I think you could write a custom sampler, which could use the WeightedRandomSampler implementation as the base and create indices with non-duplicates using the batch size.
What kind of issues are you seeing with these duplicates?

Neofytos · March 12, 2021, 6:47pm

Hey @ptrblck, thanks for the reply.

The issue is technical as I am using a stateful dataset where each instance has information stored and processed at each batch. Hence when the same instance is found twice in a mini-batch I have all sorts of errors that arise that I’d rather solve via the sampler rather than modifying my current implementation.

I’ve implemented a sampler that seems to work for now but is probably not that optimal. Any thoughts on it?

from torch.utils.data import WeightedRandomSampler
from typing import Sequence
import torch

class CustomWeightedSampler(WeightedRandomSampler):
    def __init__(self, weights: Sequence[float], num_samples: int, bs: int,
                 generator=None) -> None:
        if not isinstance(num_samples, int) or isinstance(num_samples, bool) or \
                num_samples <= 0:
            raise ValueError("num_samples should be a positive integer "
                             "value, but got num_samples={}".format(num_samples))
        if not isinstance(bs, int) or isinstance(bs, bool) or \
                num_samples <= 0:
            raise ValueError("bs should be a positive integer "
                             "value, but got bs={}".format(num_samples))
        if bs > num_samples:
            raise ValueError("bs should be smaller than num_samples "
                             "but got bs={} and num_samples={}".format(bs, num_samples))
        self.weights = weights
        self.num_samples = num_samples
        self.bs = bs
        self.generator=generator


    def __iter__(self):
        rand_tensor = torch.multinomial(self.weights, self.bs, False, generator=self.generator)
        for _ in range((self.num_samples - self.bs) // self.bs):
            rand_tensor = torch.cat([rand_tensor,
                                      torch.multinomial(self.weights, self.bs, False, generator=self.generator)])
        if self.num_samples % self.bs != 0:
            rand_tensor = torch.cat([rand_tensor,
                                      torch.multinomial(self.weights,  self.num_samples % self.bs, False, generator=self.generator)])
        return iter(rand_tensor.tolist())

    def __len__(self):
        return super(CustomWeightedSampler, self).__len__()

ptrblck · March 12, 2021, 9:25pm

I don’t see where you are checking for duplicated indices in the code and think that:

rand_tensor = torch.multinomial(self.weights, self.bs, False, generator=self.generator)
for _ in range((self.num_samples - self.bs) // self.bs):
    rand_tensor = torch.cat([rand_tensor,
                             torch.multinomial(self.weights, self.bs, False, generator=self.generator)])

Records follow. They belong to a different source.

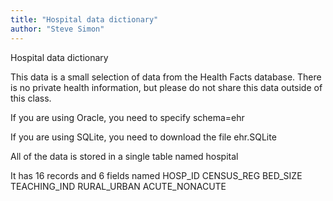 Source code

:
 ```yaml
---
title: "Hospital data dictionary"
author: "Steve Simon"
---
```


Hospital data dictionary

This data is a small selection of data from the Health Facts database. There is no private health information, but please do not share this data outside of this class.

If you are using Oracle, you need to specify
    schema=ehr
    
If you are using SQLite, you need to download the file
    ehr.SQLite
    
All of the data is stored in a single table named
    hospital

It has 16 records and 6 fields named
    HOSP_ID
    CENSUS_REG
    BED_SIZE
    TEACHING_IND
    RURAL_URBAN
    ACUTE_NONACUTE
    
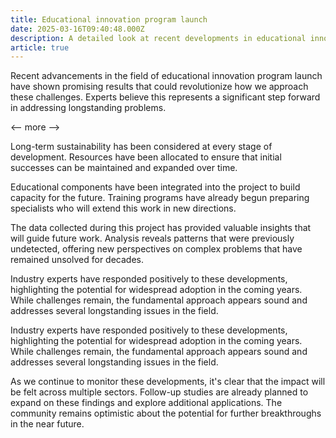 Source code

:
 ```yaml
---
title: Educational innovation program launch
date: 2025-03-16T09:40:48.000Z
description: A detailed look at recent developments in educational innovation program launch
article: true
---
```

Recent advancements in the field of educational innovation program launch have shown promising results that could revolutionize how we approach these challenges. Experts believe this represents a significant step forward in addressing longstanding problems.

<-- more -->

Long-term sustainability has been considered at every stage of development. Resources have been allocated to ensure that initial successes can be maintained and expanded over time.

Educational components have been integrated into the project to build capacity for the future. Training programs have already begun preparing specialists who will extend this work in new directions.

The data collected during this project has provided valuable insights that will guide future work. Analysis reveals patterns that were previously undetected, offering new perspectives on complex problems that have remained unsolved for decades.

Industry experts have responded positively to these developments, highlighting the potential for widespread adoption in the coming years. While challenges remain, the fundamental approach appears sound and addresses several longstanding issues in the field.

Industry experts have responded positively to these developments, highlighting the potential for widespread adoption in the coming years. While challenges remain, the fundamental approach appears sound and addresses several longstanding issues in the field.

As we continue to monitor these developments, it's clear that the impact will be felt across multiple sectors. Follow-up studies are already planned to expand on these findings and explore additional applications. The community remains optimistic about the potential for further breakthroughs in the near future.
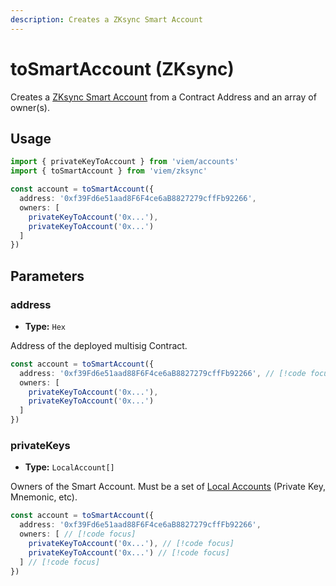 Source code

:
 ```yaml
---
description: Creates a ZKsync Smart Account
---
```


# toSmartAccount (ZKsync)

Creates a [ZKsync Smart Account](https://docs.zksync.io/build/developer-reference/account-abstraction/building-smart-accounts) from a Contract Address and an array of owner(s).

## Usage

```ts twoslash
import { privateKeyToAccount } from 'viem/accounts'
import { toSmartAccount } from 'viem/zksync'

const account = toSmartAccount({
  address: '0xf39Fd6e51aad8F6F4ce6aB8827279cffFb92266', 
  owners: [
    privateKeyToAccount('0x...'), 
    privateKeyToAccount('0x...')
  ]
})
```

## Parameters

### address

- **Type:** `Hex`

Address of the deployed multisig Contract.

```ts
const account = toSmartAccount({
  address: '0xf39Fd6e51aad88F6F4ce6aB8827279cffFb92266', // [!code focus]
  owners: [
    privateKeyToAccount('0x...'), 
    privateKeyToAccount('0x...')
  ]
})
```

### privateKeys

- **Type:** `LocalAccount[]`

Owners of the Smart Account. Must be a set of [Local Accounts](/docs/accounts/local) (Private Key, Mnemonic, etc).

```ts
const account = toSmartAccount({
  address: '0xf39Fd6e51aad88F6F4ce6aB8827279cffFb92266', 
  owners: [ // [!code focus]
    privateKeyToAccount('0x...'), // [!code focus]
    privateKeyToAccount('0x...') // [!code focus]
  ] // [!code focus]
})
``` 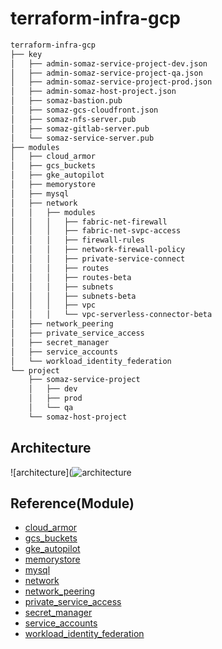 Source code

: # terraform-infra-gcp

```bash
terraform-infra-gcp
├── key
│   ├── admin-somaz-service-project-dev.json
│   ├── admin-somaz-service-project-qa.json
│   ├── admin-somaz-service-project-prod.json
│   ├── admin-somaz-host-project.json
│   ├── somaz-bastion.pub
│   ├── somaz-gcs-cloudfront.json
│   ├── somaz-nfs-server.pub
│   ├── somaz-gitlab-server.pub
│   └── somaz-service-server.pub
├── modules
│   ├── cloud_armor
│   ├── gcs_buckets
│   ├── gke_autopilot
│   ├── memorystore
│   ├── mysql
│   ├── network
│   │   ├── modules
│   │   │   ├── fabric-net-firewall
│   │   │   ├── fabric-net-svpc-access
│   │   │   ├── firewall-rules
│   │   │   ├── network-firewall-policy
│   │   │   ├── private-service-connect
│   │   │   ├── routes
│   │   │   ├── routes-beta
│   │   │   ├── subnets
│   │   │   ├── subnets-beta
│   │   │   ├── vpc
│   │   │   └── vpc-serverless-connector-beta
│   ├── network_peering
│   ├── private_service_access
│   ├── secret_manager
│   ├── service_accounts
│   └── workload_identity_federation
└── project
    ├── somaz-service-project
    │   ├── dev
    │   ├── prod
    │   └── qa
    └── somaz-host-project
```

## Architecture
![architecture](![architecture](https://github.com/somaz94/terraform-infra-gcp/assets/112675579/a7b5b1b8-82b9-4dff-b031-b7f0f5c8d2b2)

## Reference(Module)
- [cloud_armor](https://github.com/GoogleCloudPlatform/terraform-google-cloud-armor)
- [gcs_buckets](https://github.com/terraform-google-modules/terraform-google-cloud-storage)
- [gke_autopilot](https://github.com/terraform-google-modules/terraform-google-kubernetes-engine/tree/master/modules/beta-autopilot-public-cluster)
- [memorystore](https://github.com/terraform-google-modules/terraform-google-memorystore)
- [mysql](https://github.com/terraform-google-modules/terraform-google-sql-db/tree/master/modules/mysql)
- [network](https://github.com/terraform-google-modules/terraform-google-network)
- [network_peering](https://github.com/terraform-google-modules/terraform-google-network/tree/master/modules/network-peering)
- [private_service_access](https://github.com/terraform-google-modules/terraform-google-sql-db/tree/master/modules/private_service_access)
- [secret_manager](https://github.com/GoogleCloudPlatform/terraform-google-secret-manager)
- [service_accounts](https://github.com/terraform-google-modules/terraform-google-service-accounts)
- [workload_identity_federation](https://github.com/mscribellito/terraform-google-workload-identity-federation)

could sample repeated values.
While torch.multinominal wouldn’t use replacement, you are still passind the same weights, and thus the sampled values might already be in rand_tensor, no?

Neofytos · March 19, 2021, 10:25am

Hey, sorry for my late reply.

Correct me if I am wrong but I assumed that "_iter_()"returns the order of indexes that will be sampled during dataloading. In other words, given a list [0, 1, 2, 3] and a batch size of 2, the indexes of the two mini–batches would be [0, 1] and [2, 3].

Given that the above is correct, to solve my initial issue, I simply sampled without replacement each mini–batch independently. In theory this would translate to sampling with replacement over multiple mini–batches while maintaining unique instance within each mini–batch. Let me know if I am missing something!

ptrblck · March 20, 2021, 4:46am

Yes, __iter__ will return an iterator, which will return the indices sampled from rand_tensor.
And yes, you are right. rand_tensor uses the batch size as the “stride” and doesn’t use replacement, so you should be fine.